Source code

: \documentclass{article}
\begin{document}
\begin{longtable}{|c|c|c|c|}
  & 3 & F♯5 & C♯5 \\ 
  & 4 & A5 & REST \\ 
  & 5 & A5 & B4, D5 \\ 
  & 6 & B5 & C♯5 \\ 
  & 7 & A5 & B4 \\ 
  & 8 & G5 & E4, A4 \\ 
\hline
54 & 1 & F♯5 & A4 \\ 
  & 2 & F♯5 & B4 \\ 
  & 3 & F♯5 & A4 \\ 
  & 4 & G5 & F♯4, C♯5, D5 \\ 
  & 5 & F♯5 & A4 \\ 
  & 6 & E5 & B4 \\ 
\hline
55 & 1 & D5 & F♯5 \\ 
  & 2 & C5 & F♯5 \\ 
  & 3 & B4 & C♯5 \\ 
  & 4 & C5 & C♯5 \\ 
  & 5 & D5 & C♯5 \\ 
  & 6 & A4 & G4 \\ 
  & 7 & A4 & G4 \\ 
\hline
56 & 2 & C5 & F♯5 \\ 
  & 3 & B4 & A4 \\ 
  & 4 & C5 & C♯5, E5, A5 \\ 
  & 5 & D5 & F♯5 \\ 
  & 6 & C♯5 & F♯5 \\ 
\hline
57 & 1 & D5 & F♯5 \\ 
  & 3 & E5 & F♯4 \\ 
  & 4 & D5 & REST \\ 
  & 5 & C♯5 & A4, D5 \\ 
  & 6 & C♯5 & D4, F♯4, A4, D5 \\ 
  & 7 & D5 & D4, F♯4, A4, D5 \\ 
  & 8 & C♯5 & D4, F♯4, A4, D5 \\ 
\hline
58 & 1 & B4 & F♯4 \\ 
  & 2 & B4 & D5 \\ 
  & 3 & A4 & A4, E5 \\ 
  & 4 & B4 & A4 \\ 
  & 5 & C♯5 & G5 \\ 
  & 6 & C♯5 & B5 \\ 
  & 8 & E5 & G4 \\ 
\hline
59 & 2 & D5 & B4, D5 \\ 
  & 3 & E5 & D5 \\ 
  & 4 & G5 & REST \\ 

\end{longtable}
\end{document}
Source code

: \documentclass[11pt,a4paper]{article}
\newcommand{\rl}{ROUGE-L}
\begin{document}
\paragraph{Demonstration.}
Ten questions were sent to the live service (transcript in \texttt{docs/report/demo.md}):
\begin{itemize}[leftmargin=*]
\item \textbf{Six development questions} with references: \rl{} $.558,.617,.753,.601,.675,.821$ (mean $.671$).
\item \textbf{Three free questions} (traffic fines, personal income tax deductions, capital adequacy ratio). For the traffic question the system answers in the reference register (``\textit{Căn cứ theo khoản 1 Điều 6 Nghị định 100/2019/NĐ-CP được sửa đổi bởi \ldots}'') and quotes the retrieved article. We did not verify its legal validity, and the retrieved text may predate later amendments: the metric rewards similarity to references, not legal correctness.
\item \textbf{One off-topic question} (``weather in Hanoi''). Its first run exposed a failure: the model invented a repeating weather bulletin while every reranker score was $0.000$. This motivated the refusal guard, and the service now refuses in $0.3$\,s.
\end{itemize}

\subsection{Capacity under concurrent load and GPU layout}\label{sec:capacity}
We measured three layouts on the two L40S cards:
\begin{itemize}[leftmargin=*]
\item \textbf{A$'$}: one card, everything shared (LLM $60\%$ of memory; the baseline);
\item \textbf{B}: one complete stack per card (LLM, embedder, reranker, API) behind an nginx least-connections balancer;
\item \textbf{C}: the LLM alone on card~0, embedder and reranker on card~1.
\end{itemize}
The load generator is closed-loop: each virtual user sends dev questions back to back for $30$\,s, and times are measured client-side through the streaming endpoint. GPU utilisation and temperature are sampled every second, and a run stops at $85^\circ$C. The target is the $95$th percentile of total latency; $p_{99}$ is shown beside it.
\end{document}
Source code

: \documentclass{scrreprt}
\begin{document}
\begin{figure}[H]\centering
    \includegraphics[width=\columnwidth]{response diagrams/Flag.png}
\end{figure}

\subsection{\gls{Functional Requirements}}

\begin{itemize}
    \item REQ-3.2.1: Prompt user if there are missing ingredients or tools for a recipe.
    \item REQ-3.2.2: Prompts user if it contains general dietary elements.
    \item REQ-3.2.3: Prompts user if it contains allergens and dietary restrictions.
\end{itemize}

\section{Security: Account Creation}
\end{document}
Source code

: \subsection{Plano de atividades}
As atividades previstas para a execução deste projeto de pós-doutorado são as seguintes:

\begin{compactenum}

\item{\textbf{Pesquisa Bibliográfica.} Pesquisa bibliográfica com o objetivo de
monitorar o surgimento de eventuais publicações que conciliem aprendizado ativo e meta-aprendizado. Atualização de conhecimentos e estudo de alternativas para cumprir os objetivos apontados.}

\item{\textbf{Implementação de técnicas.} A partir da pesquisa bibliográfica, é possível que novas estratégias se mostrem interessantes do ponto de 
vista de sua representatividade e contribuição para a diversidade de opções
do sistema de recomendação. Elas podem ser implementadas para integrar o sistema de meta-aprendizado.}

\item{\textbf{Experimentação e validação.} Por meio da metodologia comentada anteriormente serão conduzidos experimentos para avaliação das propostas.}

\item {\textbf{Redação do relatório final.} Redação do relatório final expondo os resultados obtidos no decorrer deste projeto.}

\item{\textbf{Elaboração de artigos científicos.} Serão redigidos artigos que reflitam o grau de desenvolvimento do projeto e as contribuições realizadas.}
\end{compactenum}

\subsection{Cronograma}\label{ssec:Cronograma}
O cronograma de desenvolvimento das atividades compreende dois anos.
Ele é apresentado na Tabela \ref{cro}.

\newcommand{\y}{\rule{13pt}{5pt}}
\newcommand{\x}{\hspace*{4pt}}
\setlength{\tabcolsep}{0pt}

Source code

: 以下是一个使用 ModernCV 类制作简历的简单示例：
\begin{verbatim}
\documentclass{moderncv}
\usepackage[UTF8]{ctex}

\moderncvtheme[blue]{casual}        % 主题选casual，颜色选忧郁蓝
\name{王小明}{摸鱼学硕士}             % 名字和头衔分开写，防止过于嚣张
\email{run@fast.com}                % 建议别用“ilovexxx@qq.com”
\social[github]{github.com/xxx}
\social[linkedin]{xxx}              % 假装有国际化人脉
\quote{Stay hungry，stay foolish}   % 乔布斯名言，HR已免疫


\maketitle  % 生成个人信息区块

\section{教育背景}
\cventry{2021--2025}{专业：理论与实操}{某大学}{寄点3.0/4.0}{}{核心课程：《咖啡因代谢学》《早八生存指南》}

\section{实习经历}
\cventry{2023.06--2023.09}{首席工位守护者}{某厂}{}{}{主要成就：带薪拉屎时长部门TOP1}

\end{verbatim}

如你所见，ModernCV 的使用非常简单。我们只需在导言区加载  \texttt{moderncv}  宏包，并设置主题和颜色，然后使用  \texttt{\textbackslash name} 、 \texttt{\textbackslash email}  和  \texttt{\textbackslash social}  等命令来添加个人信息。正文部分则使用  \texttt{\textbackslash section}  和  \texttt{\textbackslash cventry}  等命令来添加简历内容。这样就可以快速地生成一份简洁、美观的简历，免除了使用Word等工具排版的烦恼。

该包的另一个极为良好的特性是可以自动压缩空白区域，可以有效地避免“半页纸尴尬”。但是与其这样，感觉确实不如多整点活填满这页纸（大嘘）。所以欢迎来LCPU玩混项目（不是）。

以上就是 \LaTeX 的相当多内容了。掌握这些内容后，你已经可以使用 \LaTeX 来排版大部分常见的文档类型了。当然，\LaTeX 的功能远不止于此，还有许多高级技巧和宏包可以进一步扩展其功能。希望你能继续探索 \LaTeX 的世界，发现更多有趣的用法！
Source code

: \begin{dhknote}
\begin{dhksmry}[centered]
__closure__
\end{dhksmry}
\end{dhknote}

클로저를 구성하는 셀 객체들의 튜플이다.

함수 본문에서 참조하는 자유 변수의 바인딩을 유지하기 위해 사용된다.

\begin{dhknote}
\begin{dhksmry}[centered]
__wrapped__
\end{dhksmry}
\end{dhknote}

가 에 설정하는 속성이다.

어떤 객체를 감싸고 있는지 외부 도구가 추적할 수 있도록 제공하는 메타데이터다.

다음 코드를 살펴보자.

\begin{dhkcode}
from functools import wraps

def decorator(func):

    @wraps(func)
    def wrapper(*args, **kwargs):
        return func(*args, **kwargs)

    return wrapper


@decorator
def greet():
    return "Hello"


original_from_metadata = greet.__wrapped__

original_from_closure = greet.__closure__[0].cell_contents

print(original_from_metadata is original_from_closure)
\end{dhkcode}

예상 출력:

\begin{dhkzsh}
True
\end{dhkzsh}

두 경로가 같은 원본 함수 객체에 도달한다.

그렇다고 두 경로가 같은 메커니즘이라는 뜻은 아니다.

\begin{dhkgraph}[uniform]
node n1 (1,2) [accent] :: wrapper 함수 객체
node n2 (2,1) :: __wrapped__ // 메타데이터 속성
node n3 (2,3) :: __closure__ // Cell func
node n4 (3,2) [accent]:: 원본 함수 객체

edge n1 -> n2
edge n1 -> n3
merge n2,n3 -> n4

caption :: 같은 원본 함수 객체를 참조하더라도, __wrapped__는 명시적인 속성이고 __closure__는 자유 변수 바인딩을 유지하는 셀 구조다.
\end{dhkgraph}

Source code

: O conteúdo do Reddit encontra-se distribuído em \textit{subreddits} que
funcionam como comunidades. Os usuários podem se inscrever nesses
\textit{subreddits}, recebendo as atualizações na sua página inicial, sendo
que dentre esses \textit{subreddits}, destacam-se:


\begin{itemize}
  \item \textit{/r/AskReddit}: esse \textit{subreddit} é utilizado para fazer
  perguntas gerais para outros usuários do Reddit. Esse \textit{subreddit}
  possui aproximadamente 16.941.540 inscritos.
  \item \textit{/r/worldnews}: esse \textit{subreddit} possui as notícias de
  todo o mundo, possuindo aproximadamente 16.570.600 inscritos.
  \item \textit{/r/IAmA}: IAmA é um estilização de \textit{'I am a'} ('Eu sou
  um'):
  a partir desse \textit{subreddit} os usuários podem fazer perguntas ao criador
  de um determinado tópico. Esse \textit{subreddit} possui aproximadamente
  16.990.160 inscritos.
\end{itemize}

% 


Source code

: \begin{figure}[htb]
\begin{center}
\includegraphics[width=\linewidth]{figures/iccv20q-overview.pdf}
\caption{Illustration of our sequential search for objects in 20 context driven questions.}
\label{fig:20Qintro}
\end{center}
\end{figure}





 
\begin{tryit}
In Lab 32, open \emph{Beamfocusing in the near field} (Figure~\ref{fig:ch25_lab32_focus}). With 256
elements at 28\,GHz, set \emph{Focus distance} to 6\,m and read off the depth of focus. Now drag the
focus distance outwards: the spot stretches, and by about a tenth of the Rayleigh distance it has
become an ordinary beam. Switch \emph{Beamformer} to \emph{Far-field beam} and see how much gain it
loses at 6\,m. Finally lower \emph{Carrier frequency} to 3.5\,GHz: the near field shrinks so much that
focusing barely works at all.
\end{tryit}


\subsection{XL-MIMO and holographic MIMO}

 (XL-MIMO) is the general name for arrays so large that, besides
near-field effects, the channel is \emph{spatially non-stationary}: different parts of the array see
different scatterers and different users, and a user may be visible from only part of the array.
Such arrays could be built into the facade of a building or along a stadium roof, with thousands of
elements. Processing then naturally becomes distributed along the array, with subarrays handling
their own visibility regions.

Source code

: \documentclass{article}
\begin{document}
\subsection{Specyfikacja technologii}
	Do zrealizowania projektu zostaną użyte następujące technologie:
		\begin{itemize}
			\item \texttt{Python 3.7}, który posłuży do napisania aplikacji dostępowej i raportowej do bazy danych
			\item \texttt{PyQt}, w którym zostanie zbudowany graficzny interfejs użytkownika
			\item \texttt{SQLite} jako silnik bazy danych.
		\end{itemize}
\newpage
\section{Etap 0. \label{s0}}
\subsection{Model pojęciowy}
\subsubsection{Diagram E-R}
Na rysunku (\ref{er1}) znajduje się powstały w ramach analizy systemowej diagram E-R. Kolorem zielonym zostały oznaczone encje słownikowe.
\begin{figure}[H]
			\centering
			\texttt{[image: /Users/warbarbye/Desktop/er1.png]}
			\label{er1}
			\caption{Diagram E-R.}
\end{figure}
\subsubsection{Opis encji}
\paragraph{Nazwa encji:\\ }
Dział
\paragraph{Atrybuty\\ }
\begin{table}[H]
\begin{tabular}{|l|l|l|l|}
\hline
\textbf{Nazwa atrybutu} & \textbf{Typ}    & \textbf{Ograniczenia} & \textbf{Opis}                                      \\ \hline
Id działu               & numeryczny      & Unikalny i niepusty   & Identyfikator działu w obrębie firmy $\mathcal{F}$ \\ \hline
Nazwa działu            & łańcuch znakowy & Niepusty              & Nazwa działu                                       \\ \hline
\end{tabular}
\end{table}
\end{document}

====

• _Prompt_:
Would you filter the records and copy out each line containing "along"?

• _Output for this exercise_:
Such arrays could be built into the facade of a building or along a stadium roof, with thousands of
elements. Processing then naturally becomes distributed along the array, with subarrays handling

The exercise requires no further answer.